### SUPPLIED INFORMATION
----------
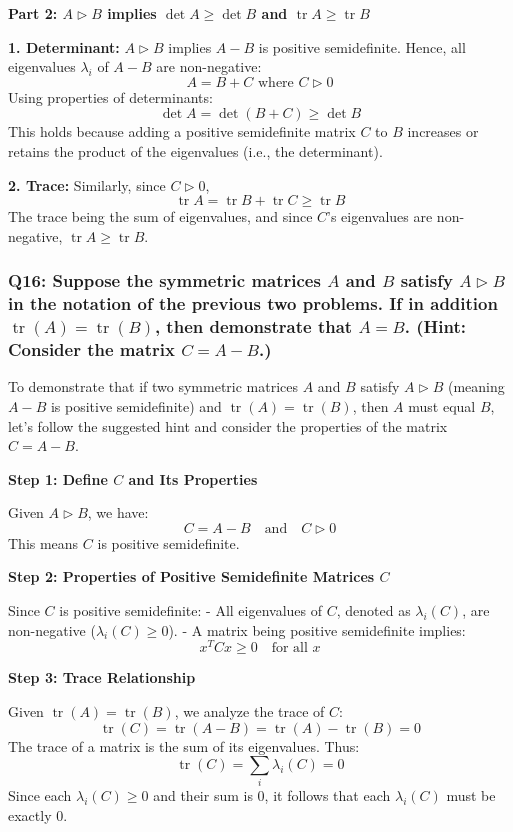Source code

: \documentclass[8pt]{article}
\begin{document}
{{\textbf{Part 2: \(A \triangleright B\) implies \(\det A \geq \det B\) and \(\operatorname{tr} A \geq \operatorname{tr} B\)}

\textbf{1. Determinant:}
   \(A \triangleright B\) implies \(A - B\) is positive semidefinite. Hence, all eigenvalues \(\lambda_i\) of \(A - B\) are non-negative:
   \[
   A = B + C \text{ where } C \triangleright 0
   \]
   Using properties of determinants:
   \[
   \det A = \det (B + C) \geq \det B
   \]
   This holds because adding a positive semidefinite matrix \(C\) to \(B\) increases or retains the product of the eigenvalues (i.e., the determinant).

\textbf{2. Trace:}
   Similarly, since \(C \triangleright 0\),
   \[
   \operatorname{tr} A = \operatorname{tr} B + \operatorname{tr} C \geq \operatorname{tr} B
   \]
   The trace being the sum of eigenvalues, and since \(C\)'s eigenvalues are non-negative, \(\operatorname{tr} A \geq \operatorname{tr} B\).


\subsubsection*{Q16: Suppose the symmetric matrices \(A\) and \(B\) satisfy \(A \triangleright B\) in the notation of the previous two problems. If in addition \(\operatorname{tr} (A) = \operatorname{tr} (B)\), then demonstrate that \(A = B\). (Hint: Consider the matrix \(C = A - B\).)}

To demonstrate that if two symmetric matrices \(A\) and \(B\) satisfy \(A \triangleright B\) (meaning \(A - B\) is positive semidefinite) and \(\operatorname{tr}(A) = \operatorname{tr}(B)\), then \(A\) must equal \(B\), let's follow the suggested hint and consider the properties of the matrix \(C = A - B\).

\textbf{Step 1: Define \(C\) and Its Properties}

Given \(A \triangleright B\), we have:
\[
C = A - B \quad \text{and} \quad C \triangleright 0
\]
This means \(C\) is positive semidefinite.

\textbf{Step 2: Properties of Positive Semidefinite Matrices \(C\)}

Since \(C\) is positive semidefinite:
- All eigenvalues of \(C\), denoted as \(\lambda_i(C)\), are non-negative (\(\lambda_i(C) \geq 0\)).
- A matrix being positive semidefinite implies:
  \[
  x^T C x \geq 0 \quad \text{for all } x
  \]

\textbf{Step 3: Trace Relationship}

Given \(\operatorname{tr}(A) = \operatorname{tr}(B)\), we analyze the trace of \(C\):
\[
\operatorname{tr}(C) = \operatorname{tr}(A - B) = \operatorname{tr}(A) - \operatorname{tr}(B) = 0
\]
The trace of a matrix is the sum of its eigenvalues. Thus:
\[
\operatorname{tr}(C) = \sum_i \lambda_i(C) = 0
\]
Since each \(\lambda_i(C) \geq 0\) and their sum is 0, it follows that each \(\lambda_i(C)\) must be exactly 0.

}}
\end{document}

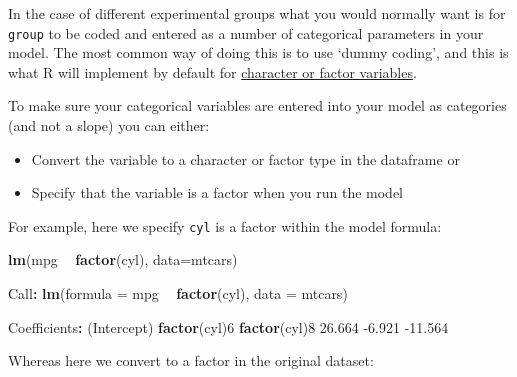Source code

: \documentclass[]{article}
\newenvironment{Shaded}{\begin{snugshade}}{\end{snugshade}}
\newcommand{\DataTypeTok}[1]{\textcolor[rgb]{0.13,0.29,0.53}{#1}}
\newcommand{\DecValTok}[1]{\textcolor[rgb]{0.00,0.00,0.81}{#1}}
\newcommand{\FloatTok}[1]{\textcolor[rgb]{0.00,0.00,0.81}{#1}}
\newcommand{\KeywordTok}[1]{\textcolor[rgb]{0.13,0.29,0.53}{\textbf{#1}}}
\newcommand{\NormalTok}[1]{#1}
\newcommand{\OperatorTok}[1]{\textcolor[rgb]{0.81,0.36,0.00}{\textbf{#1}}}
\newcommand{\StringTok}[1]{\textcolor[rgb]{0.31,0.60,0.02}{#1}}
\providecommand{\tightlist}{%
  \setlength{\itemsep}{0pt}\setlength{\parskip}{0pt}}
\begin{document}
In the case of different experimental groups what you would normally want is for
\texttt{group} to be coded and entered as a number of categorical parameters in your
model. The most common way of doing this is to use `dummy coding', and this is
what R will implement by default for
\protect\hyperlink{character-and-factor}{character or factor variables}.

To make sure your categorical variables are entered into your model as
categories (and not a slope) you can either:

\begin{itemize}
\tightlist
\item
  Convert the variable to a character or factor type in the dataframe or
\item
  Specify that the variable is a factor when you run the model
\end{itemize}

For example, here we specify \texttt{cyl} is a factor within the model formula:

\begin{Shaded}
\begin{Highlighting}[]
\KeywordTok{lm}\NormalTok{(mpg }\OperatorTok{~}\StringTok{ }\KeywordTok{factor}\NormalTok{(cyl), }\DataTypeTok{data=}\NormalTok{mtcars)}

\NormalTok{Call}\OperatorTok{:}
\KeywordTok{lm}\NormalTok{(}\DataTypeTok{formula =}\NormalTok{ mpg }\OperatorTok{~}\StringTok{ }\KeywordTok{factor}\NormalTok{(cyl), }\DataTypeTok{data =}\NormalTok{ mtcars)}

\NormalTok{Coefficients}\OperatorTok{:}
\StringTok{ }\NormalTok{(Intercept)  }\KeywordTok{factor}\NormalTok{(cyl)}\DecValTok{6}  \KeywordTok{factor}\NormalTok{(cyl)}\DecValTok{8}  
      \FloatTok{26.664}        \FloatTok{-6.921}       \FloatTok{-11.564}  
\end{Highlighting}
\end{Shaded}

Whereas here we convert to a factor in the original dataset:

\begin{Shaded}
\end{Shaded}
\end{document}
----------
### EXERCISE
Gather each line of the records holding the string "Step".

### RESPONSE BOX
\textbf{Step 1: Define \(C\) and Its Properties}
\textbf{Step 2: Properties of Positive Semidefinite Matrices \(C\)}
\textbf{Step 3: Trace Relationship}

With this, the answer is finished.